*** Block opens ***

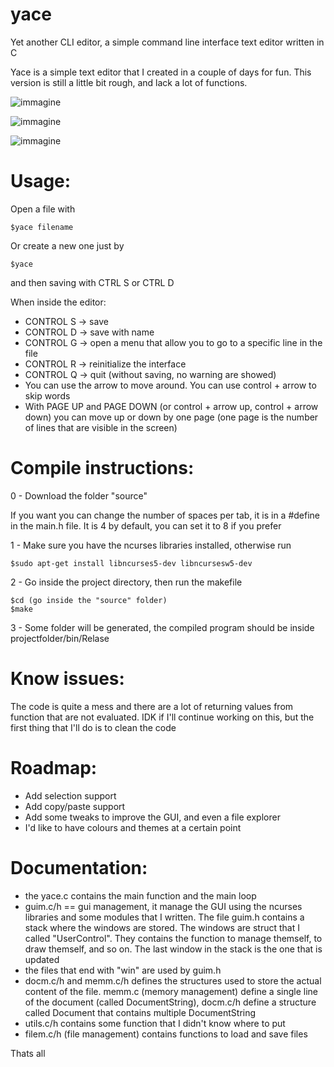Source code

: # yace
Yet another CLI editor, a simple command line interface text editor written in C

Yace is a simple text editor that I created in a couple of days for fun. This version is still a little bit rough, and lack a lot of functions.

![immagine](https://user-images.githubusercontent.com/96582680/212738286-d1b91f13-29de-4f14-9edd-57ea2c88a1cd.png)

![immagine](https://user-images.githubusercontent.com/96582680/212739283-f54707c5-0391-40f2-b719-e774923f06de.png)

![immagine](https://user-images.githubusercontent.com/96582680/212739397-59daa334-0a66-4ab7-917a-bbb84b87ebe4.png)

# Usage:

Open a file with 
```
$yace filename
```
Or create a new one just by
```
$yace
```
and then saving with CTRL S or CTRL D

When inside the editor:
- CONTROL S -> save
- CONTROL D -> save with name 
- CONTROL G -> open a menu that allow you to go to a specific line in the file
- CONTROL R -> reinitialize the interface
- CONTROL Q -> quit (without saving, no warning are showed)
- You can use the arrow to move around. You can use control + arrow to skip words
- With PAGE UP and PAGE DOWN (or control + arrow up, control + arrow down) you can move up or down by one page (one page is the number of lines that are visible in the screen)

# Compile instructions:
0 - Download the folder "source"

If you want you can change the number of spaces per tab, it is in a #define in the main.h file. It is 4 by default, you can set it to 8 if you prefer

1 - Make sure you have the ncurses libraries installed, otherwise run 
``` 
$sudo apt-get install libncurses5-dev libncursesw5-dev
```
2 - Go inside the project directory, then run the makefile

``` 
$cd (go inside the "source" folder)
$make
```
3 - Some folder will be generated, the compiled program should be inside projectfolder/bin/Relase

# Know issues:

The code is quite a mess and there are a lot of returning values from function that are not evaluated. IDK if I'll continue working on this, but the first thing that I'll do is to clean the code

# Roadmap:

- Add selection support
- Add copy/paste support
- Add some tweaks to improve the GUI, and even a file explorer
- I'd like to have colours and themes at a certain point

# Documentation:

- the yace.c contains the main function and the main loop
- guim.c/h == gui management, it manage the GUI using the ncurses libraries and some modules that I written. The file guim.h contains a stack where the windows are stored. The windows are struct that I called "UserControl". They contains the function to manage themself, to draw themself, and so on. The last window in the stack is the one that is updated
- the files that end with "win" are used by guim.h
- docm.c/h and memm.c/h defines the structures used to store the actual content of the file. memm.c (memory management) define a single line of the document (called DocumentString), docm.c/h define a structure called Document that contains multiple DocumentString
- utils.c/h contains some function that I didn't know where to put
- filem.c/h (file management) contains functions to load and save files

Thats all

*** Block closes ***

[Assignment]
The entire listing is to be printed exactly, with each picture omitted.

[Response below]
Source code

: # yace
Yet another CLI editor, a simple command line interface text editor written in C

Yace is a simple text editor that I created in a couple of days for fun. This version is still a little bit rough, and lack a lot of functions.

![immagine](https://user-images.githubusercontent.com/96582680/212738286-d1b91f13-29de-4f14-9edd-57ea2c88a1cd.png)

![immagine](https://user-images.githubusercontent.com/96582680/212739283-f54707c5-0391-40f2-b719-e774923f06de.png)

![immagine](https://user-images.githubusercontent.com/96582680/212739397-59daa334-0a66-4ab7-917a-bbb84b87ebe4.png)

# Usage:

Open a file with 
```
$yace filename
```
Or create a new one just by
```
$yace
```
and then saving with CTRL S or CTRL D

When inside the editor:
- CONTROL S -> save
- CONTROL D -> save with name 
- CONTROL G -> open a menu that allow you to go to a specific line in the file
- CONTROL R -> reinitialize the interface
- CONTROL Q -> quit (without saving, no warning are showed)
- You can use the arrow to move around. You can use control + arrow to skip words
- With PAGE UP and PAGE DOWN (or control + arrow up, control + arrow down) you can move up or down by one page (one page is the number of lines that are visible in the screen)

# Compile instructions:
0 - Download the folder "source"

If you want you can change the number of spaces per tab, it is in a #define in the main.h file. It is 4 by default, you can set it to 8 if you prefer

1 - Make sure you have the ncurses libraries installed, otherwise run 
``` 
$sudo apt-get install libncurses5-dev libncursesw5-dev
```
2 - Go inside the project directory, then run the makefile

``` 
$cd (go inside the "source" folder)
$make
```
3 - Some folder will be generated, the compiled program should be inside projectfolder/bin/Relase

# Know issues:

The code is quite a mess and there are a lot of returning values from function that are not evaluated. IDK if I'll continue working on this, but the first thing that I'll do is to clean the code

# Roadmap:

- Add selection support
- Add copy/paste support
- Add some tweaks to improve the GUI, and even a file explorer
- I'd like to have colours and themes at a certain point

# Documentation:

- the yace.c contains the main function and the main loop
- guim.c/h == gui management, it manage the GUI using the ncurses libraries and some modules that I written. The file guim.h contains a stack where the windows are stored. The windows are struct that I called "UserControl". They contains the function to manage themself, to draw themself, and so on. The last window in the stack is the one that is updated
- the files that end with "win" are used by guim.h
- docm.c/h and memm.c/h defines the structures used to store the actual content of the file. memm.c (memory management) define a single line of the document (called DocumentString), docm.c/h define a structure called Document that contains multiple DocumentString
- utils.c/h contains some function that I didn't know where to put
- filem.c/h (file management) contains functions to load and save files

Thats all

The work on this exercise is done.